The two leaders are preparing to meet next week, and Mr. Peña Nieto’s speech outlined a broad platform that Mexico hopes to pursue in the face of what many have seen as a hostile stance from the new American president.
Mr. Peña Nieto stressed that any reassessment of the bilateral relationship or renegotiation of decades-old accords, including the North American Free Trade Agreement, would be part of a broader package. Negotiations would include more than just trade, he said; they would also encompass migration and security, two issues where Mexico plays a strategic role for the United States.
“We will bring to the table all themes,” he said. “Trade, yes, but also migration and the themes of security, including border security, terrorist threats and the traffic of illegal drugs, arms and money.”
The solution is neither confrontation nor submission,” he said. “The solution is dialogue and negotiation.”
At the same time, there was no mistaking the nationalist tones woven into his speech. That was perhaps the one element of the address that did align with Mr. Trump’s vision for America, as the Mexican president seemed to borrow the “America first” message for his own purposes.

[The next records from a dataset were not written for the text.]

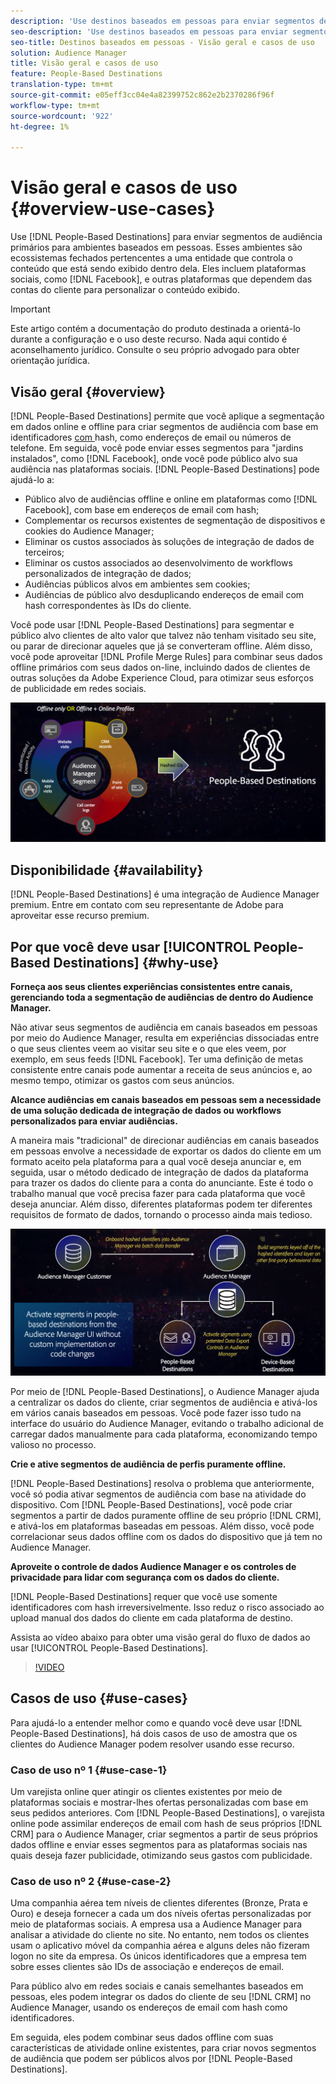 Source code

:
 ```yaml
---
description: 'Use destinos baseados em pessoas para enviar segmentos de audiência primários para ambientes baseados em pessoas. Esses ambientes são ecossistemas fechados pertencentes a uma entidade que controla o conteúdo que está sendo exibido dentro dela. Eles incluem plataformas sociais, como o Facebook, e outras plataformas que dependem das contas do cliente para personalizar o conteúdo exibido. '
seo-description: 'Use destinos baseados em pessoas para enviar segmentos de audiência primários para ambientes baseados em pessoas. Esses ambientes são ecossistemas fechados pertencentes a uma entidade que controla o conteúdo que está sendo exibido dentro dela. Eles incluem plataformas sociais, como o Facebook, e outras plataformas que dependem das contas do cliente para personalizar o conteúdo exibido.  '
seo-title: Destinos baseados em pessoas - Visão geral e casos de uso
solution: Audience Manager
title: Visão geral e casos de uso
feature: People-Based Destinations
translation-type: tm+mt
source-git-commit: e05eff3cc04e4a82399752c862e2b2370286f96f
workflow-type: tm+mt
source-wordcount: '922'
ht-degree: 1%

---
```



# Visão geral e casos de uso {#overview-use-cases}

Use [!DNL People-Based Destinations] para enviar segmentos de audiência primários para ambientes baseados em pessoas. Esses ambientes são ecossistemas fechados pertencentes a uma entidade que controla o conteúdo que está sendo exibido dentro dela. Eles incluem plataformas sociais, como [!DNL Facebook], e outras plataformas que dependem das contas do cliente para personalizar o conteúdo exibido.

>[!IMPORTANT]
>Este artigo contém a documentação do produto destinada a orientá-lo durante a configuração e o uso deste recurso. Nada aqui contido é aconselhamento jurídico. Consulte o seu próprio advogado para obter orientação jurídica.

## Visão geral {#overview}

[!DNL People-Based Destinations] permite que você aplique a segmentação em dados online e offline para criar segmentos de audiência com base em identificadores [ com ](people-based-destinations-prerequisites.md#hashing-requirements)hash, como endereços de email ou números de telefone. Em seguida, você pode enviar esses segmentos para &quot;jardins instalados&quot;, como [!DNL Facebook], onde você pode público alvo sua audiência nas plataformas sociais. [!DNL People-Based Destinations] pode ajudá-lo a:

* Público alvo de audiências offline e online em plataformas como [!DNL Facebook], com base em endereços de email com hash;
* Complementar os recursos existentes de segmentação de dispositivos e cookies do Audience Manager;
* Eliminar os custos associados às soluções de integração de dados de terceiros;
* Eliminar os custos associados ao desenvolvimento de workflows personalizados de integração de dados;
* Audiências públicos alvos em ambientes sem cookies;
* Audiências de público alvo desduplicando endereços de email com hash correspondentes às IDs do cliente.

Você pode usar [!DNL People-Based Destinations] para segmentar e público alvo clientes de alto valor que talvez não tenham visitado seu site, ou parar de direcionar aqueles que já se converteram offline. Além disso, você pode aproveitar [!DNL Profile Merge Rules] para combinar seus dados offline primários com seus dados on-line, incluindo dados de clientes de outras soluções da Adobe Experience Cloud, para otimizar seus esforços de publicidade em redes sociais.

![pbd-overview](assets/pbd-overview.png)

## Disponibilidade {#availability}

[!DNL People-Based Destinations] é uma integração de Audience Manager premium. Entre em contato com seu representante de Adobe para aproveitar esse recurso premium.

## Por que você deve usar [!UICONTROL People-Based Destinations] {#why-use}

**Forneça aos seus clientes experiências consistentes entre canais, gerenciando toda a segmentação de audiências de dentro do Audience Manager.**

Não ativar seus segmentos de audiência em canais baseados em pessoas por meio do Audience Manager, resulta em experiências dissociadas entre o que seus clientes veem ao visitar seu site e o que eles veem, por exemplo, em seus feeds [!DNL Facebook]. Ter uma definição de metas consistente entre canais pode aumentar a receita de seus anúncios e, ao mesmo tempo, otimizar os gastos com seus anúncios.

**Alcance audiências em canais baseados em pessoas sem a necessidade de uma solução dedicada de integração de dados ou workflows personalizados para enviar audiências.**

A maneira mais &quot;tradicional&quot; de direcionar audiências em canais baseados em pessoas envolve a necessidade de exportar os dados do cliente em um formato aceito pela plataforma para a qual você deseja anunciar e, em seguida, usar o método dedicado de integração de dados da plataforma para trazer os dados do cliente para a conta do anunciante. Este é todo o trabalho manual que você precisa fazer para cada plataforma que você deseja anunciar. Além disso, diferentes plataformas podem ter diferentes requisitos de formato de dados, tornando o processo ainda mais tedioso.

![pbd-overview](assets/pbd-diagram.png)

Por meio de [!DNL People-Based Destinations], o Audience Manager ajuda a centralizar os dados do cliente, criar segmentos de audiência e ativá-los em vários canais baseados em pessoas. Você pode fazer isso tudo na interface do usuário do Audience Manager, evitando o trabalho adicional de carregar dados manualmente para cada plataforma, economizando tempo valioso no processo.

**Crie e ative segmentos de audiência de perfis puramente offline.**

[!DNL People-Based Destinations] resolva o problema que anteriormente, você só podia ativar segmentos de audiência com base na atividade do dispositivo. Com [!DNL People-Based Destinations], você pode criar segmentos a partir de dados puramente offline de seu próprio [!DNL CRM], e ativá-los em plataformas baseadas em pessoas. Além disso, você pode correlacionar seus dados offline com os dados do dispositivo que já tem no Audience Manager.

**Aproveite o controle de dados Audience Manager e os controles de privacidade para lidar com segurança com os dados do cliente.**

[!DNL People-Based Destinations] requer que você use somente identificadores com hash irreversivelmente. Isso reduz o risco associado ao upload manual dos dados do cliente em cada plataforma de destino.

Assista ao vídeo abaixo para obter uma visão geral do fluxo de dados ao usar [!UICONTROL People-Based Destinations].

>[!VIDEO](https://video.tv.adobe.com/v/28968/)

## Casos de uso {#use-cases}

Para ajudá-lo a entender melhor como e quando você deve usar [!DNL People-Based Destinations], há dois casos de uso de amostra que os clientes do Audience Manager podem resolver usando esse recurso.

### Caso de uso nº 1 {#use-case-1}

Um varejista online quer atingir os clientes existentes por meio de plataformas sociais e mostrar-lhes ofertas personalizadas com base em seus pedidos anteriores. Com [!DNL People-Based Destinations], o varejista online pode assimilar endereços de email com hash de seus próprios [!DNL CRM] para o Audience Manager, criar segmentos a partir de seus próprios dados offline e enviar esses segmentos para as plataformas sociais nas quais deseja fazer publicidade, otimizando seus gastos com publicidade.

### Caso de uso nº 2 {#use-case-2}

Uma companhia aérea tem níveis de clientes diferentes (Bronze, Prata e Ouro) e deseja fornecer a cada um dos níveis ofertas personalizadas por meio de plataformas sociais. A empresa usa a Audience Manager para analisar a atividade do cliente no site. No entanto, nem todos os clientes usam o aplicativo móvel da companhia aérea e alguns deles não fizeram logon no site da empresa. Os únicos identificadores que a empresa tem sobre esses clientes são IDs de associação e endereços de email.

Para público alvo em redes sociais e canais semelhantes baseados em pessoas, eles podem integrar os dados do cliente de seu [!DNL CRM] no Audience Manager, usando os endereços de email com hash como identificadores.

Em seguida, eles podem combinar seus dados offline com suas características de atividade online existentes, para criar novos segmentos de audiência que podem ser públicos alvos por [!DNL People-Based Destinations].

With his government shaken by corruption scandals, escalating violence and rising gasoline prices, Mr. Peña Nieto has the lowest popularity of any president in decades. Some analysts feel that the threat posed by Mr. Trump could be a means to bolster the poor standing of Mr. Peña Nieto’s party while offering Mexicans a message of unity sorely lacking in recent years.
“We are a sovereign nation, and we will act as such,” Mr. Peña Nieto said. “The exercise of sovereignty implies that, in the process of negotiation, our only interest is that of Mexico and those of Mexicans.” He made clear that that pledge extended to Mexicans living in the United States.
But he stopped short of full-blown nationalism. He described a Mexican future categorically different from the one outlined by Mr. Trump for the United States in his inaugural address on Friday. Where America would reassess its adherence to free markets and its station as a guardian of the liberal democratic order, Mexico would “reaffirm itself as a nation open to the world, that participates in global markets with high-value goods and services.”
Where Mr. Trump has questioned the benefits of the North American Free Trade Agreement, blaming it for the loss of jobs in the United States to the benefit of Mexico, Mr. Peña Nieto defended the pact. In the face of calls for the agreement to be upended, he argued that the ties between the United States, Mexico and Canada should deepen. Telecommunications, energy and electronic trade should be incorporated into any new agreement, he said.
At the White House on Monday, Mr. Trump’s aides said he would move quickly to renegotiate the agreement.
Mr. Peña Nieto and his aides have been preparing for months to deal with the free trade issue. Even as some have questioned Nafta’s benefits to Mexico, where salaries are stagnant and the poverty rate has hardly moved, the government has consistently defended the accord. But it has chosen a strategy of negotiation that would both allow some changes and ask for some of its own — and tie those changes to broader negotiations on security and migration as a way to give Mexico some leverage in the debate.
That leverage exists in Mexico’s increased policing of its southern border, which serves as a first line of defense against both migrants headed to the United States and terrorist threats.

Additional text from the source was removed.